I rested his head on the bench again. Mahdi put his hands under the dead man’s knees to lift the rest of his body. I pulled away the remainder of the sheet and gave it to Mahdi, who folded it and handed it to the uncle. Mahdi brought me another white towel and handed it to me. He held a pair of scissors in his other hand. I put the towel over the man’s waist and took the scissors from Mahdi. I lifted the towel a bit without showing anything and started to cut away his underwear from the side. I went around and did the same to the other side. I removed the underwear and gave it to Mahdi, who put it in a plastic bag he had brought and gave it to the uncle. I returned the scissors to Mahdi and then placed the palms of my hands on the dead man’s belly and rubbed gently. It felt like hard plastic. I filled a bowl with water and poured some on his face. I inserted my index finger into his mouth and rubbed his teeth. Mahdi had started mixing in the ground lotus, which formed a foam and spread a pleasant smell. I poured another bowl of water over the man’s head and washed his face. I looked at Mahdi and realized it was time to turn him on his side. We did so as I repeated, “Forgiveness, O Lord.” I washed his right side from the head all the way down to the toes and repeated the same thing on his left side. Then we washed him again with water and camphor and then a third time with pure water.

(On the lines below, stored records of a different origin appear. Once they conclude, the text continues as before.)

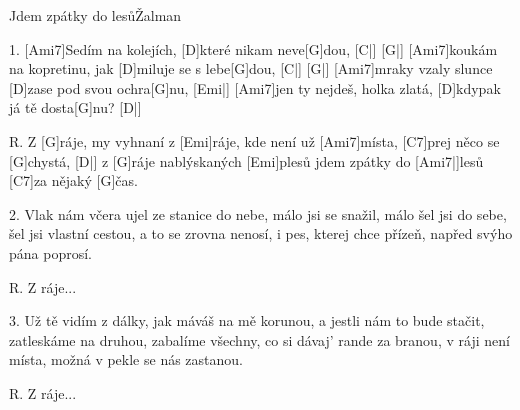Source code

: \begin{song}{Jdem zpátky do lesů}{Žalman}

\begin{xverse}{1. }
[Ami7]Sedím na kolejích, [D]které nikam neve[G]dou, [C|]{} [G|]{}
[Ami7]koukám na kopretinu, jak [D]miluje se s lebe[G]dou, [C|]{} [G|]{}
[Ami7]mraky vzaly slunce [D]zase pod svou ochra[G]nu, [Emi|]{}
[Ami7]jen ty nejdeš, holka zlatá, [D]kdypak já tě dosta[G]nu? [D|]{}
\end{xverse}

\begin{xverse}{R. }
Z [G]ráje, my vyhnaní z [Emi]ráje,
kde není už [Ami7]místa, [C7]prej něco se [G]chystá, [D|]{}
z [G]ráje nablýskaných [Emi]plesů
jdem zpátky do [Ami7|]{lesů} [C7]{}za nějaký [G]{}čas.
\end{xverse}

\begin{xverse}{2. }
Vlak nám včera ujel ze stanice do nebe,
málo jsi se snažil, málo šel jsi do sebe,
šel jsi vlastní cestou, a to se zrovna nenosí,
i pes, kterej chce přízeň, napřed svýho pána poprosí.
\end{xverse}

\begin{xverse}{R. }
Z ráje...
\end{xverse}

\begin{xverse}{3. }
Už tě vidím z dálky, jak máváš na mě korunou,
a jestli nám to bude stačit, zatleskáme na druhou,
zabalíme všechny, co si dávaj' rande za branou,
v ráji není místa, možná v pekle se nás zastanou.
\end{xverse}

\begin{xverse}{R. }
Z ráje...
\end{xverse}

\end{song}

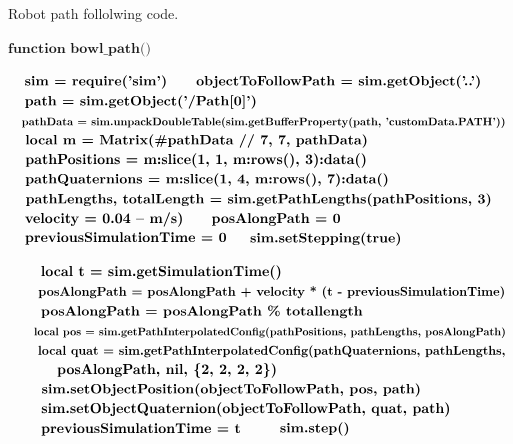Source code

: \documentclass[lettersize,journal]{IEEEtran}
\begin{document}
\begin{algorithm}[H]
\caption{Robot path follolwing code.}\label{alg:alg2}
\begin{algorithmic}
\STATE 
\STATE \hspace{0.5cm}$ \textbf{function bowl\_path() }  $

\STATE \hspace{0.5cm}$ \textbf{\quad sim = require('sim') }  $
\STATE \hspace{0.5cm}$ \textbf{\quad objectToFollowPath = sim.getObject('..') }  $
\STATE \hspace{0.5cm}$ \textbf{\quad path = sim.getObject('/Path[0]') }  $
\STATE \hspace{0.5cm}$ \textbf{\quad pathData = sim.unpackDoubleTable(sim.getBufferProperty(path, 'customData.PATH')) }  $
\STATE \hspace{0.5cm}$ \textbf{\quad local m = Matrix(\#pathData // 7, 7, pathData) }  $
\STATE \hspace{0.5cm}$ \textbf{\quad pathPositions = m:slice(1, 1, m:rows(), 3):data() }  $
\STATE \hspace{0.5cm}$ \textbf{\quad pathQuaternions = m:slice(1, 4, m:rows(), 7):data() }  $
\STATE \hspace{0.5cm}$ \textbf{\quad pathLengths, totalLength = sim.getPathLengths(pathPositions, 3) }  $
\STATE \hspace{0.5cm}$ \textbf{\quad     velocity = 0.04 -- m/s) }  $
\STATE \hspace{0.5cm}$ \textbf{\quad posAlongPath = 0}  $
\STATE \hspace{0.5cm}$ \textbf{\quad previousSimulationTime = 0}  $
\STATE \hspace{0.5cm}$ \textbf{\quad sim.setStepping(true) }  $

\STATE \hspace{0.5cm}$ \textbf{\quad \quad local t = sim.getSimulationTime() }  $
\STATE \hspace{0.5cm}$ \textbf{\quad \quad posAlongPath = posAlongPath + velocity * (t - previousSimulationTime) }  $
\STATE \hspace{0.5cm}$ \textbf{\quad \quad posAlongPath = posAlongPath \% totallength}  $
\STATE \hspace{0.5cm}$ \textbf{\quad \quad local pos = sim.getPathInterpolatedConfig(pathPositions, pathLengths, posAlongPath) }  $
\STATE \hspace{0.5cm}$ \textbf{\quad \quad  local quat = sim.getPathInterpolatedConfig(pathQuaternions, pathLengths, }  $
\STATE \hspace{0.5cm}$ \textbf{\quad \quad \quad posAlongPath, nil, \{2, 2, 2, 2\}) }  $
\STATE \hspace{0.5cm}$ \textbf{\quad \quad sim.setObjectPosition(objectToFollowPath, pos, path) }  $
\STATE \hspace{0.5cm}$ \textbf{\quad \quad sim.setObjectQuaternion(objectToFollowPath, quat, path) }  $
\STATE \hspace{0.5cm}$ \textbf{\quad \quad previousSimulationTime = t}  $
\STATE \hspace{0.5cm}$ \textbf{\quad \quad sim.step() }  $


\end{algorithmic}
\end{algorithm}
\end{document}

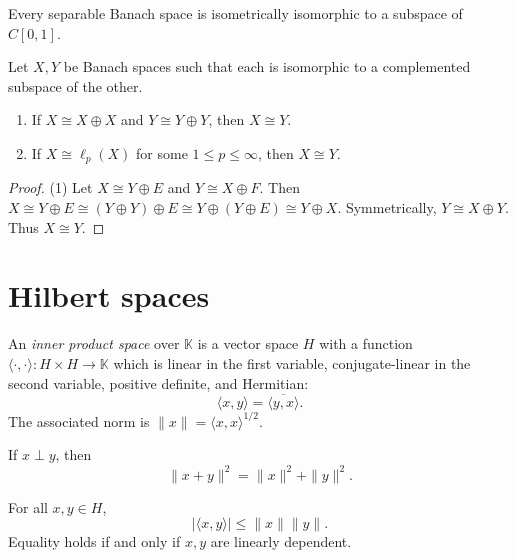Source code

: \begin{theorem}
\label{theorem-banach-mazur}
Every separable Banach space is isometrically
isomorphic to a subspace of $C[0,1]$.
\end{theorem}

\begin{theorem}
\label{theorem-pelczynski-decomposition}
Let $X, Y$ be Banach spaces such that each is
isomorphic to a complemented subspace of the
other.
\begin{enumerate}
\item If $X \cong X \oplus X$ and $Y \cong Y
\oplus Y$, then $X \cong Y$.
\item If $X \cong \ell_p(X)$ for some $1 \leq
p \leq \infty$, then $X \cong Y$.
\end{enumerate}
\end{theorem}

\begin{proof}
(1) Let $X \cong Y \oplus E$ and $Y \cong X
\oplus F$. Then $X \cong Y \oplus E \cong (Y
\oplus Y) \oplus E \cong Y \oplus (Y \oplus
E) \cong Y \oplus X$. Symmetrically, $Y \cong
X \oplus Y$. Thus $X \cong Y$.
\end{proof}


\section{Hilbert spaces}
\label{section-hilbert-spaces}

\begin{definition}
\label{definition-inner-product-space}
An {\it inner product space} over
$\mathbb{K}$ is a vector space $H$ with a
function $\langle\cdot,\cdot\rangle:H\times
H\to\mathbb{K}$ which is linear in the first
variable, conjugate-linear in the second
variable, positive definite, and Hermitian:
$$
\langle x,y\rangle=\overline{\langle
y,x\rangle}.
$$
The associated norm is $\|x\|=\langle
x,x\rangle^{1/2}$.
\end{definition}

\begin{proposition}[Pythagoras]
\label{proposition-pythagoras}
If $x\perp y$, then
$$
\|x+y\|^2=\|x\|^2+\|y\|^2.
$$
\end{proposition}

\begin{theorem}
\label{theorem-cauchy-schwarz}
For all $x,y\in H$,
$$
|\langle x,y\rangle|\leq \|x\|\|y\|.
$$
Equality holds if and only if $x,y$ are
linearly dependent.
\end{theorem}

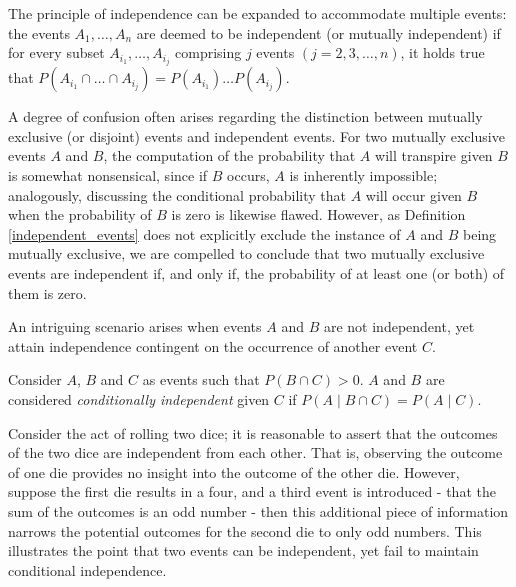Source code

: The principle of independence can be expanded to accommodate multiple events: the events $A_{1}, \ldots, A_{n}$ are deemed to be independent (or mutually independent) if for every subset $A_{i_1}, \ldots, A_{i_j}$ comprising $j$ events $\left( j = 2, 3, \ldots, n \right)$, it holds true that $P \left( A_{i_1} \cap \ldots \cap A_{i_j} \right) = P \left( A_{i_1} \right) \ldots P \left( A_{i_j}\right)$.

\begin{example}
A degree of confusion often arises regarding the distinction between mutually exclusive (or disjoint) events and independent events. For two mutually exclusive events $A$ and $B$, the computation of the probability that $A$ will transpire given $B$ is somewhat nonsensical, since if $B$ occurs, $A$ is inherently impossible; analogously, discussing the conditional probability that $A$ will occur given $B$ when the probability of $B$ is zero is likewise flawed. However, as Definition \ref{independent_events} does not explicitly exclude the instance of $A$ and $B$ being mutually exclusive, we are compelled to conclude that two mutually exclusive events are independent if, and only if, the probability of at least one (or both) of them is zero.
\end{example}

An intriguing scenario arises when events $A$ and $B$ are not independent, yet attain independence contingent on the occurrence of another event $C$.

\begin{definition}
Consider $A$, $B$ and $C$ as events such that $P\left( B \cap C \right)>0$. $A$ and $B$ are considered \emph{conditionally independent} given $C$ if $P\left(A \mid B \cap C \right) = P\left( A \mid C \right)$.
\end{definition}

\begin{example}
Consider the act of rolling two dice; it is reasonable to assert that the outcomes of the two dice are independent from each other. That is, observing the outcome of one die provides no insight into the outcome of the other die. However, suppose the first die results in a four, and a third event is introduced - that the sum of the outcomes is an odd number - then this additional piece of information narrows the potential outcomes for the second die to only odd numbers. This illustrates the point that two events can be independent, yet fail to maintain conditional independence.
\end{example}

For half an hour the only sounds were the splash of water and what I muttered. We dried him and shrouded him and put two branches of palm in the coffin.

After two years of work alongside Hammoudy, Mahdi had mastered the tasks of the assistant and the rhythms of washing. He was always ahead of me, anticipating the next step and preparing for it. This lessened my anxiety that I would do something wrong. When we went to the corner to fetch the coffin, the two young men got up. We put it on the ground next to the bench and placed the body in it. The uncle asked again about my fees and I told him that there was no set figure. He gave me ten thousand dinars. I thanked him and offered my condolences once again. They carried away the coffin and left.

I asked Mahdi about the amount as I put the bills in my pocket. He said it was very good and that Hammoudy used to ask for twenty thousand if the deceased’s family wanted the special shroud with the fancy print and supplications. I suggested we wash the bench and rearrange the bowls. He said he would do it himself.

I looked for the radio in the side room, but couldn’t find it. Mahdi said he didn’t know anything about a radio. I decided to bring a small one from home to keep us company. I realized that I’d forgotten to say, “I wash this corpse … ” I sensed that Imam Ali was looking at me from the painting, but I didn’t detect any censure or anger in his eyes.

Death was kind to me on my first day and gave me a long rest. No one else came until noon. I remembered the sufurtas and the food my mother had prepared for me. Mahdi hadn’t brought any food with him. I gave him some money and asked him to get us two falafel sandwiches from Abu Karima’s and to get two cans of soda, too. He smiled and seemed eager to go on the errand.

I sat waiting for him and leafed through my old notebook again. I found a few empty pages and decided to write down the names of the dead I was going to wash. I wrote the date and then “Jasim.”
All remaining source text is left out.